YANGON, Aug. 22 (Xinhua) -- Myanmar's forest coverage has now reduced to remain only one fifth of the country's total area, calling for total stop of exporting woods to foreign countries, local media quoted the Lower House's Natural Resources and Environmental Conservation Committee as reporting Wednesday.
Total forest coverage area was down to 24 percent in 2008 from 51 percent in 2005, 57 percent in 1962 and 70 percent in Konbaung dynasty, the committee's secretary U Thein Lwin told a recent national seminar workshop on energy, environment and climate change held in Nay Pyi Taw.
Annual forest depletion rate was only 0.64 percent in the period from 1975 to 1989 but it increased to 1.2 per cent between 1989 and 1998.
Such rate was bringing the county's forest depletion to the worst condition, the report quoted an analyst as saying.
The main root cause of forest depletion was due to excessive cutting down of trees, illegal logging, less replanting, changing cultivation system and increase use of firewood.
Due to both legal and illegal log exports, there produced no enough raw timber to manufacture finished products.
Responding to the data on forest depletion, finished-wood exporters at the seminar expressed their readiness to completely stop exporting wood logs.

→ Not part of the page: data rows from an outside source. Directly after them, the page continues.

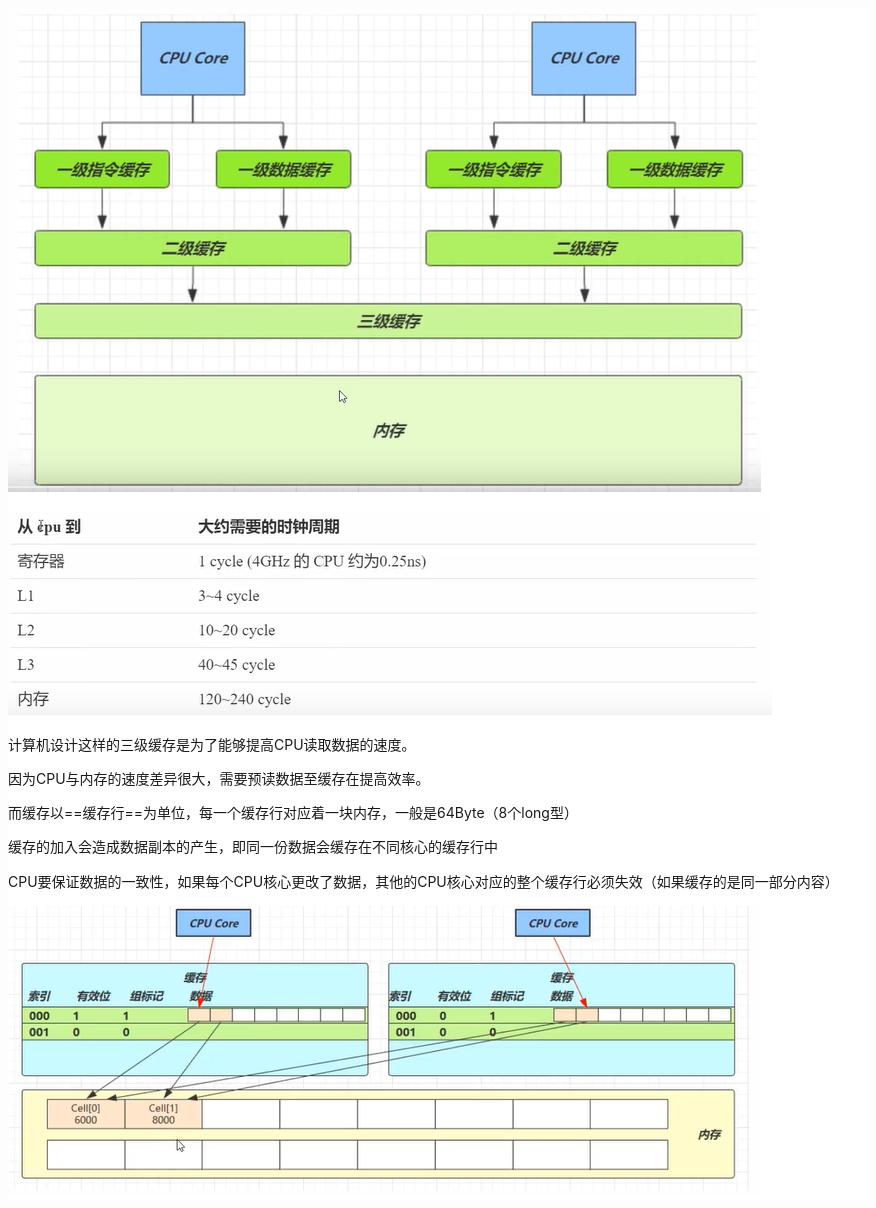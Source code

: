 ![三级缓存架构](assets/三级缓存架构.jpg)

![三级缓存速度](assets/三级缓存速度.jpg)



计算机设计这样的三级缓存是为了能够提高CPU读取数据的速度。

因为CPU与内存的速度差异很大，需要预读数据至缓存在提高效率。

而缓存以==缓存行==为单位，每一个缓存行对应着一块内存，一般是64Byte（8个long型）

缓存的加入会造成数据副本的产生，即同一份数据会缓存在不同核心的缓存行中

CPU要保证数据的一致性，如果每个CPU核心更改了数据，其他的CPU核心对应的整个缓存行必须失效（如果缓存的是同一部分内容） 

![累加器Cell物理级原理](assets/累加器Cell物理级原理.jpg)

Myanmar's export of finished wood logs amounted to 453 million U.S. dollars in the fiscal year 2008-09 while it was 641.87 million U.S. dollars in the fiscal year 2011-12.
Myanmar produced nearly 283,000 cubic meters of teak and 1.98 million cubic meters of hardwood annually. The forest products were half owned by the private sector.
Myanmar stands a major exporter of teak in the world, taking up 75 percent of the world market.
Myanmar exports teak most to India, followed by China, Bangladesh, Thailand and Malaysia.